Linux Kernel Cgroup Defer Css Percpu Ref Kill Vulnerability

A vulnerability in the Linux kernel's cgroup management has been addressed. The issue involved improper handling of the removal process for control groups (cgroups), which could lead to a deadlock situation. When a cgroup is removed, the kernel must ensure that no tasks are still performing work within that cgroup. However, the original implementation could cause the removal process to hang, particularly when systemd was reaping orphaned processes. This deadlock occurred because the removal process was waiting for certain processes to terminate, while those processes were blocked, creating a circular dependency.

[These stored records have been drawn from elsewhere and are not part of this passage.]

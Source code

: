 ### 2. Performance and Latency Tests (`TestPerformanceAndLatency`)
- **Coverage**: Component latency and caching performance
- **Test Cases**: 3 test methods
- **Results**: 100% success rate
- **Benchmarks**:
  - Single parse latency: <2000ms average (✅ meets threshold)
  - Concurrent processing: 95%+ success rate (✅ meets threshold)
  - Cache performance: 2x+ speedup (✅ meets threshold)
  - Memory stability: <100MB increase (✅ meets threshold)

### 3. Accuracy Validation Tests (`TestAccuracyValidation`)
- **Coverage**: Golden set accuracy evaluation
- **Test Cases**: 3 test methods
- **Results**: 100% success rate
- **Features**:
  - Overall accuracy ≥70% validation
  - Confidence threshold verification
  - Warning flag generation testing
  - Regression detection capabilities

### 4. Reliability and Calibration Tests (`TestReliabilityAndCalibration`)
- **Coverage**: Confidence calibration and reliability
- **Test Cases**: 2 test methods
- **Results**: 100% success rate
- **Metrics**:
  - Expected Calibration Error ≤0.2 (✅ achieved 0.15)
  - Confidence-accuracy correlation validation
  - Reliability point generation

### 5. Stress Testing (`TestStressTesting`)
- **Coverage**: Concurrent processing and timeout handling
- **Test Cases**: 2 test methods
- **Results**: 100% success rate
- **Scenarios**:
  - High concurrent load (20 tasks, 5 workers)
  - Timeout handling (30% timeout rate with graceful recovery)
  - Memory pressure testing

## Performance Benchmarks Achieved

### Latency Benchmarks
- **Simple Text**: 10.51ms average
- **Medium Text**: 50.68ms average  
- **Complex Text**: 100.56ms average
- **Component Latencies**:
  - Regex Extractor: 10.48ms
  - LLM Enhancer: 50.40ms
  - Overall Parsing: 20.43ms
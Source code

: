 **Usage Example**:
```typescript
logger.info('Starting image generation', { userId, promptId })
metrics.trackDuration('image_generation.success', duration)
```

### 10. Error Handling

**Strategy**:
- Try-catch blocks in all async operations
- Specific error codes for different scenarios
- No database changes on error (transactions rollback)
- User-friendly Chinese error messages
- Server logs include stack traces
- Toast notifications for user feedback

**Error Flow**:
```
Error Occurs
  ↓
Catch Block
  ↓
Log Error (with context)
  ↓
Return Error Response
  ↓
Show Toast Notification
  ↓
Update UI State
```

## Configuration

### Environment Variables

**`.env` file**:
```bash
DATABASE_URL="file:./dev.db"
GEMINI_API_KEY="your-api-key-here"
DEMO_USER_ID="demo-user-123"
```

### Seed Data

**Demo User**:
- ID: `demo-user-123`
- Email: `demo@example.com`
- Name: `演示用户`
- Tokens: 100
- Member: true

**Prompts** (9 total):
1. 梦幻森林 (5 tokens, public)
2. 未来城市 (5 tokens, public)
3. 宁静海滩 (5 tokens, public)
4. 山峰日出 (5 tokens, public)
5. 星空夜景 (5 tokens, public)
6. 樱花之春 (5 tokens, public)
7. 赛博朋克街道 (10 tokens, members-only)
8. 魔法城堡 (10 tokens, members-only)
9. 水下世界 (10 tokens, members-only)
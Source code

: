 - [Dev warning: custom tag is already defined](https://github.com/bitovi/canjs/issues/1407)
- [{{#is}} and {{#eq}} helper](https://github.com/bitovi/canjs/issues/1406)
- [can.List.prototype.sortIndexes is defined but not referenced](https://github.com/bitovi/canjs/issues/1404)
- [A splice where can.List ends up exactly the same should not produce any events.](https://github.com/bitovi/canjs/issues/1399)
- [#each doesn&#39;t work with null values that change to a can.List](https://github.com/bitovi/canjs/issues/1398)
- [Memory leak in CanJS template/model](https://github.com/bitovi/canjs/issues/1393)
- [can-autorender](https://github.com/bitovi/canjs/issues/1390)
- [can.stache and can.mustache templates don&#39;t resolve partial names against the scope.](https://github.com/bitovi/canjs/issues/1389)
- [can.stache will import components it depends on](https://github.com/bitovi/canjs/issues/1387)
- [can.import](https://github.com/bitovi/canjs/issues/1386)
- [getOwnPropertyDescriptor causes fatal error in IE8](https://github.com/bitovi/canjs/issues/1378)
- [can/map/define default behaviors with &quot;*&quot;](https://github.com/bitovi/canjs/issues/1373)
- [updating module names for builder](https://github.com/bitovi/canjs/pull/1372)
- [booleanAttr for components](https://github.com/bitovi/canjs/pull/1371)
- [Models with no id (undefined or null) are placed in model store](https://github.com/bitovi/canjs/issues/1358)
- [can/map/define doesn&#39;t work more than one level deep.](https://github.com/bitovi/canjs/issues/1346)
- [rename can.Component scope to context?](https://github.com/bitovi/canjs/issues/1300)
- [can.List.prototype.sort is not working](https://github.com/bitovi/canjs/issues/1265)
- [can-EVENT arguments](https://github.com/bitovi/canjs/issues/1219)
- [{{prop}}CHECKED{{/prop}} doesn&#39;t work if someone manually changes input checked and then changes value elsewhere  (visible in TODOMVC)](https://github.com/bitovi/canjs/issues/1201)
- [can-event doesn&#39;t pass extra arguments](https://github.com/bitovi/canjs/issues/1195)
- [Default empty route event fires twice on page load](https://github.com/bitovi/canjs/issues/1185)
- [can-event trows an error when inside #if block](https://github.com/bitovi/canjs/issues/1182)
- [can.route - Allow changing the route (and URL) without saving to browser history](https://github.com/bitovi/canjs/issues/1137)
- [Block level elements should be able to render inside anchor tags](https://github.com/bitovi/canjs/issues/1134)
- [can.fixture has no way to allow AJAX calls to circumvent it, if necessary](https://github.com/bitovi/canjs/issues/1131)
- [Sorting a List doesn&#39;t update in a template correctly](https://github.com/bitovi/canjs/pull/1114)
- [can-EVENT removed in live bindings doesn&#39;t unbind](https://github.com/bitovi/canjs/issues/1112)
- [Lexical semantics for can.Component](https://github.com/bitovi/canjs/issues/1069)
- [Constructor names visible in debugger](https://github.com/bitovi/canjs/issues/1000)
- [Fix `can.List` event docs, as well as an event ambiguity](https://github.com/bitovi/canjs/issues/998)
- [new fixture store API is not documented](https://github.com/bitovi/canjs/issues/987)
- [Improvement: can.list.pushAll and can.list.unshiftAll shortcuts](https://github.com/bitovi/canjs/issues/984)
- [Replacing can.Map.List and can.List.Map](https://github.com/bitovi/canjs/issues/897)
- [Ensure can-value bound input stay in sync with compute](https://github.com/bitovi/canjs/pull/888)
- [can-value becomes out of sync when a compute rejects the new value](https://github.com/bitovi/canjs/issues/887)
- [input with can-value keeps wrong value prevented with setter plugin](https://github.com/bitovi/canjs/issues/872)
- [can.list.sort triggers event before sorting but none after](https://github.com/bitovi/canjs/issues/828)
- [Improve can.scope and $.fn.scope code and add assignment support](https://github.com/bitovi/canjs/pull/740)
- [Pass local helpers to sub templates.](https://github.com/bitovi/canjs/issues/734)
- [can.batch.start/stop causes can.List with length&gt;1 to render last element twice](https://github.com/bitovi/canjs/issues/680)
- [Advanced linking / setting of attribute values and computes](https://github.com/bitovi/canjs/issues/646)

The vulnerability has been fixed by allowing the cgroup removal process to proceed asynchronously, ensuring that the removal can complete without getting stuck waiting for processes to exit.

Impact

The vulnerability could lead to a deadlock situation, where the system becomes unresponsive because processes are waiting on each other to release resources, causing a standstill in operations.

Reproduction

The vulnerability can be reproduced by initiating a PID namespace teardown while systemd is reaping orphaned processes. This scenario creates a situation where the cgroup removal process gets stuck, waiting for processes to free up, while those processes cannot terminate because they are being managed by the systemd reaper, which is also blocked in the removal process.

Remediation

Users can upgrade to the patched version of the Linux kernel available in the Linux Kernel Stable Tree to address this vulnerability.